The report is expected to be highly critical of Turkey's efforts to bring itself level with European norms in a variety of fields, and protection of the environment, one of 35 chapters on review, is unlikely to be a winner.
The Turkish authorities are aware of the gravity of the situation and in late October, an ad hoc parliamentary committee issued an alarming report.
Committee members noted that "most industries in Dilovasi use or produce carcinogenic products" without taking any protective measures.
They called on the government to declare the region a "sanitary disaster area" and simply evacuate two of the most exposed neighborhoods in town.
"While the world average for mortality due to cancer is 12 percent, the rate is 30 percent in Dilovasi," noted another report, drawn up by a physician at the nearby University of Kocaeli.
"People having resided in Dilovasi for 10 years or more are 4.5 times more likely to die of cancer than those who have lived there for less," the report said.
Another constant, visual and olfactory reminder of the endemic pollution is Dilderesi, the once-picturesque stream that runs through town.
"When I was a kid, I used to swim in there, the water was clean," reminisced architect Alparslan Artut, 34, a member of an environmental protection association. "Now, most of the factories dump their waste in it."

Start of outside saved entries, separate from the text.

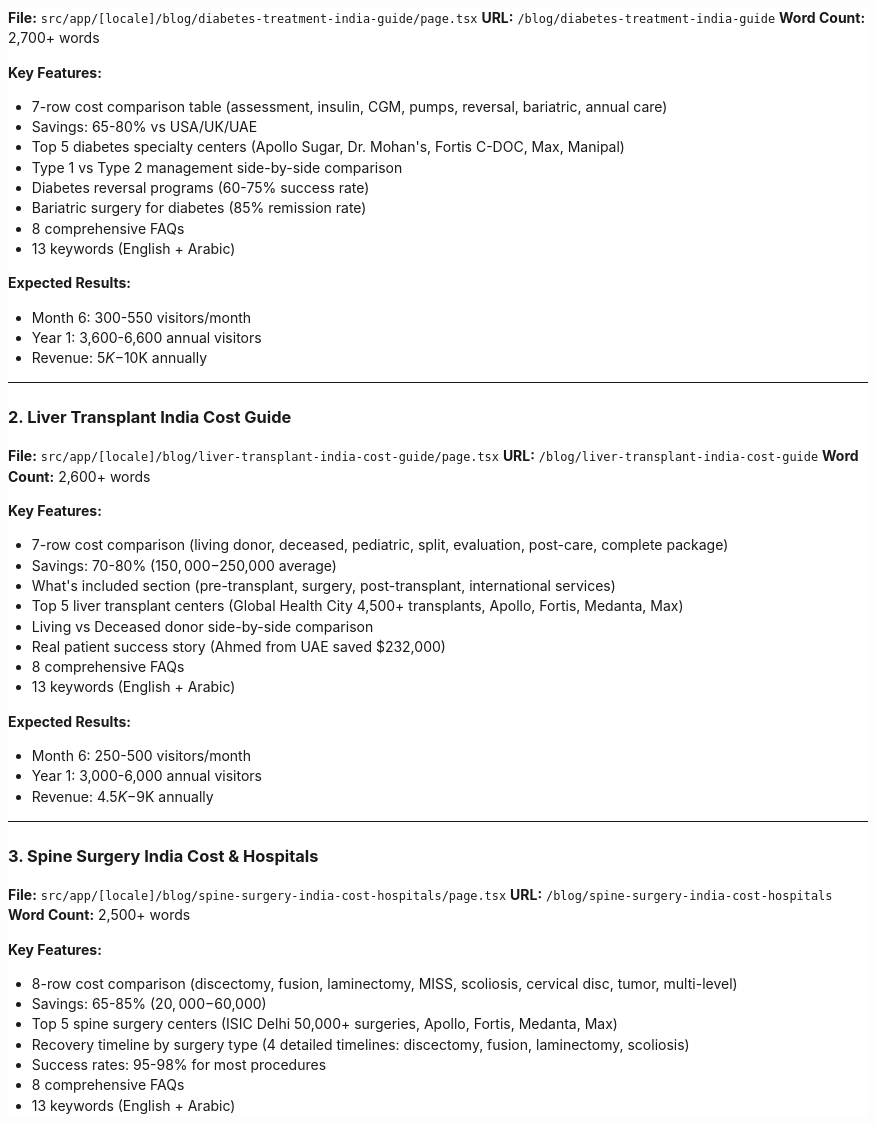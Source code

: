 **File:** `src/app/[locale]/blog/diabetes-treatment-india-guide/page.tsx`
**URL:** `/blog/diabetes-treatment-india-guide`
**Word Count:** 2,700+ words

**Key Features:**
- 7-row cost comparison table (assessment, insulin, CGM, pumps, reversal, bariatric, annual care)
- Savings: 65-80% vs USA/UK/UAE
- Top 5 diabetes specialty centers (Apollo Sugar, Dr. Mohan's, Fortis C-DOC, Max, Manipal)
- Type 1 vs Type 2 management side-by-side comparison
- Diabetes reversal programs (60-75% success rate)
- Bariatric surgery for diabetes (85% remission rate)
- 8 comprehensive FAQs
- 13 keywords (English + Arabic)

**Expected Results:**
- Month 6: 300-550 visitors/month
- Year 1: 3,600-6,600 annual visitors
- Revenue: $5K-$10K annually

---

### 2. Liver Transplant India Cost Guide

**File:** `src/app/[locale]/blog/liver-transplant-india-cost-guide/page.tsx`
**URL:** `/blog/liver-transplant-india-cost-guide`
**Word Count:** 2,600+ words

**Key Features:**
- 7-row cost comparison (living donor, deceased, pediatric, split, evaluation, post-care, complete package)
- Savings: 70-80% ($150,000-$250,000 average)
- What's included section (pre-transplant, surgery, post-transplant, international services)
- Top 5 liver transplant centers (Global Health City 4,500+ transplants, Apollo, Fortis, Medanta, Max)
- Living vs Deceased donor side-by-side comparison
- Real patient success story (Ahmed from UAE saved $232,000)
- 8 comprehensive FAQs
- 13 keywords (English + Arabic)

**Expected Results:**
- Month 6: 250-500 visitors/month
- Year 1: 3,000-6,000 annual visitors
- Revenue: $4.5K-$9K annually

---

### 3. Spine Surgery India Cost & Hospitals

**File:** `src/app/[locale]/blog/spine-surgery-india-cost-hospitals/page.tsx`
**URL:** `/blog/spine-surgery-india-cost-hospitals`
**Word Count:** 2,500+ words

**Key Features:**
- 8-row cost comparison (discectomy, fusion, laminectomy, MISS, scoliosis, cervical disc, tumor, multi-level)
- Savings: 65-85% ($20,000-$60,000)
- Top 5 spine surgery centers (ISIC Delhi 50,000+ surgeries, Apollo, Fortis, Medanta, Max)
- Recovery timeline by surgery type (4 detailed timelines: discectomy, fusion, laminectomy, scoliosis)
- Success rates: 95-98% for most procedures
- 8 comprehensive FAQs
- 13 keywords (English + Arabic)

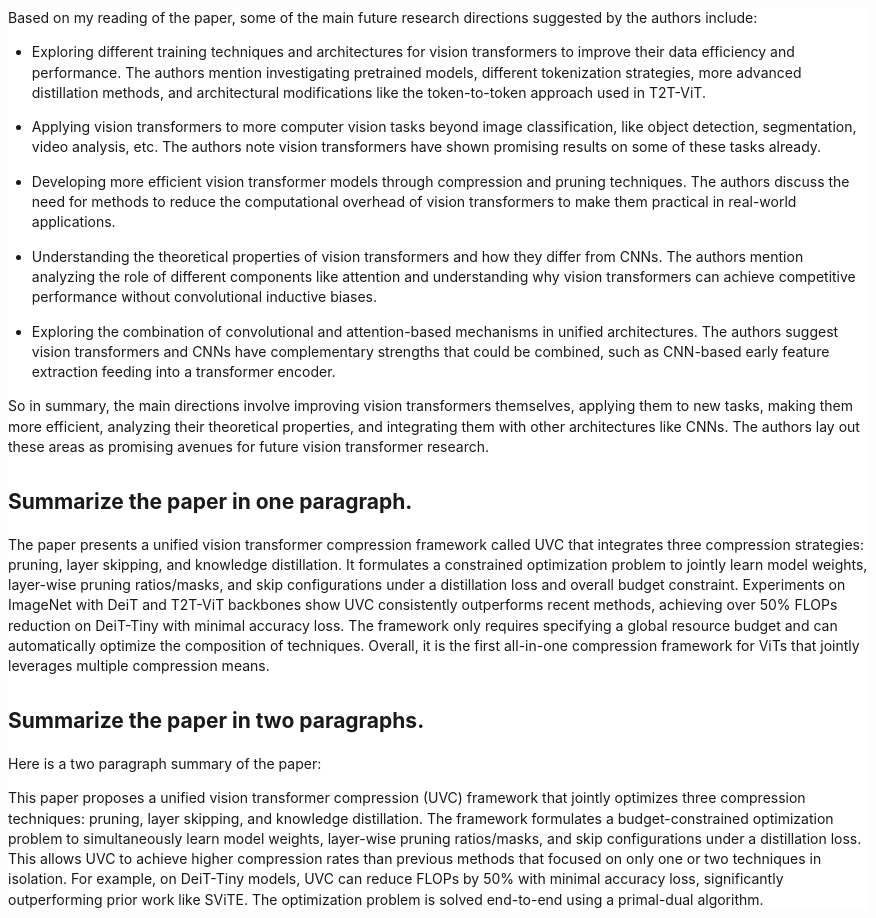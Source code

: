  Based on my reading of the paper, some of the main future research directions suggested by the authors include:

- Exploring different training techniques and architectures for vision transformers to improve their data efficiency and performance. The authors mention investigating pretrained models, different tokenization strategies, more advanced distillation methods, and architectural modifications like the token-to-token approach used in T2T-ViT. 

- Applying vision transformers to more computer vision tasks beyond image classification, like object detection, segmentation, video analysis, etc. The authors note vision transformers have shown promising results on some of these tasks already.

- Developing more efficient vision transformer models through compression and pruning techniques. The authors discuss the need for methods to reduce the computational overhead of vision transformers to make them practical in real-world applications.

- Understanding the theoretical properties of vision transformers and how they differ from CNNs. The authors mention analyzing the role of different components like attention and understanding why vision transformers can achieve competitive performance without convolutional inductive biases.

- Exploring the combination of convolutional and attention-based mechanisms in unified architectures. The authors suggest vision transformers and CNNs have complementary strengths that could be combined, such as CNN-based early feature extraction feeding into a transformer encoder.

So in summary, the main directions involve improving vision transformers themselves, applying them to new tasks, making them more efficient, analyzing their theoretical properties, and integrating them with other architectures like CNNs. The authors lay out these areas as promising avenues for future vision transformer research.


## Summarize the paper in one paragraph.

 The paper presents a unified vision transformer compression framework called UVC that integrates three compression strategies: pruning, layer skipping, and knowledge distillation. It formulates a constrained optimization problem to jointly learn model weights, layer-wise pruning ratios/masks, and skip configurations under a distillation loss and overall budget constraint. Experiments on ImageNet with DeiT and T2T-ViT backbones show UVC consistently outperforms recent methods, achieving over 50% FLOPs reduction on DeiT-Tiny with minimal accuracy loss. The framework only requires specifying a global resource budget and can automatically optimize the composition of techniques. Overall, it is the first all-in-one compression framework for ViTs that jointly leverages multiple compression means.


## Summarize the paper in two paragraphs.

 Here is a two paragraph summary of the paper:

This paper proposes a unified vision transformer compression (UVC) framework that jointly optimizes three compression techniques: pruning, layer skipping, and knowledge distillation. The framework formulates a budget-constrained optimization problem to simultaneously learn model weights, layer-wise pruning ratios/masks, and skip configurations under a distillation loss. This allows UVC to achieve higher compression rates than previous methods that focused on only one or two techniques in isolation. For example, on DeiT-Tiny models, UVC can reduce FLOPs by 50% with minimal accuracy loss, significantly outperforming prior work like SViTE. The optimization problem is solved end-to-end using a primal-dual algorithm.
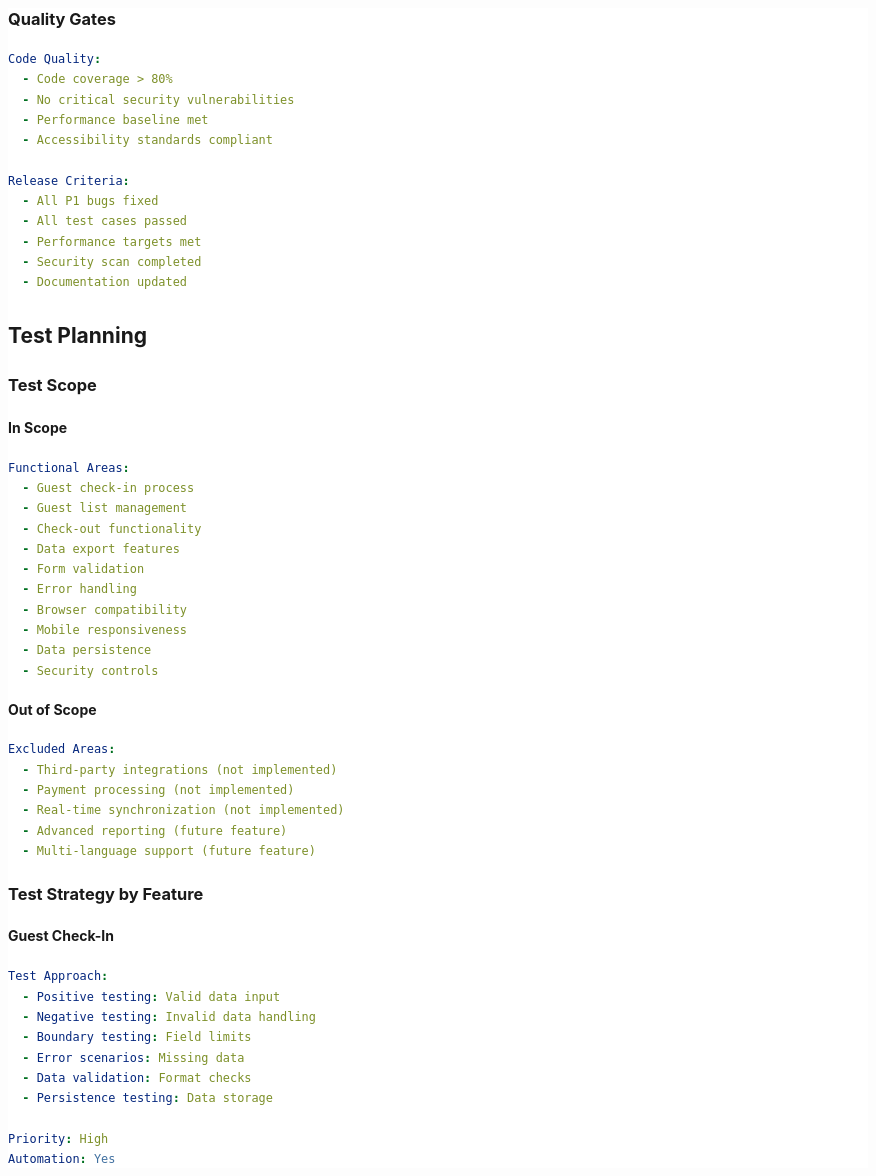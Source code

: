 ### Quality Gates

```yaml
Code Quality:
  - Code coverage > 80%
  - No critical security vulnerabilities
  - Performance baseline met
  - Accessibility standards compliant
  
Release Criteria:
  - All P1 bugs fixed
  - All test cases passed
  - Performance targets met
  - Security scan completed
  - Documentation updated
```

## Test Planning

### Test Scope

#### In Scope
```yaml
Functional Areas:
  - Guest check-in process
  - Guest list management
  - Check-out functionality
  - Data export features
  - Form validation
  - Error handling
  - Browser compatibility
  - Mobile responsiveness
  - Data persistence
  - Security controls
```

#### Out of Scope
```yaml
Excluded Areas:
  - Third-party integrations (not implemented)
  - Payment processing (not implemented)
  - Real-time synchronization (not implemented)
  - Advanced reporting (future feature)
  - Multi-language support (future feature)
```

### Test Strategy by Feature

#### Guest Check-In
```yaml
Test Approach:
  - Positive testing: Valid data input
  - Negative testing: Invalid data handling
  - Boundary testing: Field limits
  - Error scenarios: Missing data
  - Data validation: Format checks
  - Persistence testing: Data storage
  
Priority: High
Automation: Yes
```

Dilderesi alone, Artut said, "is responsible for 40 percent of the pollution in the Gulf of Izmit," the easternmost projection of the Sea of Marmara into Turkey's industrial heartland.
Mayor Musa Kahraman too complained in an interview of the uncontrolled growth of industry in Dilovasi, a boom town built around industries that flourished to feed, among others, the already saturated, 16-million-plus megalopolis of Istanbul.
But he said the West should be more understanding toward Turkey and its environmental problems.
"Europe took 150 years to build its industrial society," he said. "We went through the same process in fast-forward mode, in just 20 years."
Osman Pepe, the minister of the environment responsible for a new, harsher law enacted in April against industrial pollution, estimated the cost of bringing Turkish industry up to European environmental norms at a whopping 35 billion euros (44.5 billion dollars).
He too said Europe must be patient.
"We must educate our industrialists, our lawmakers and our politicians to become environmentally responsible," he told AFP, "and that will take time."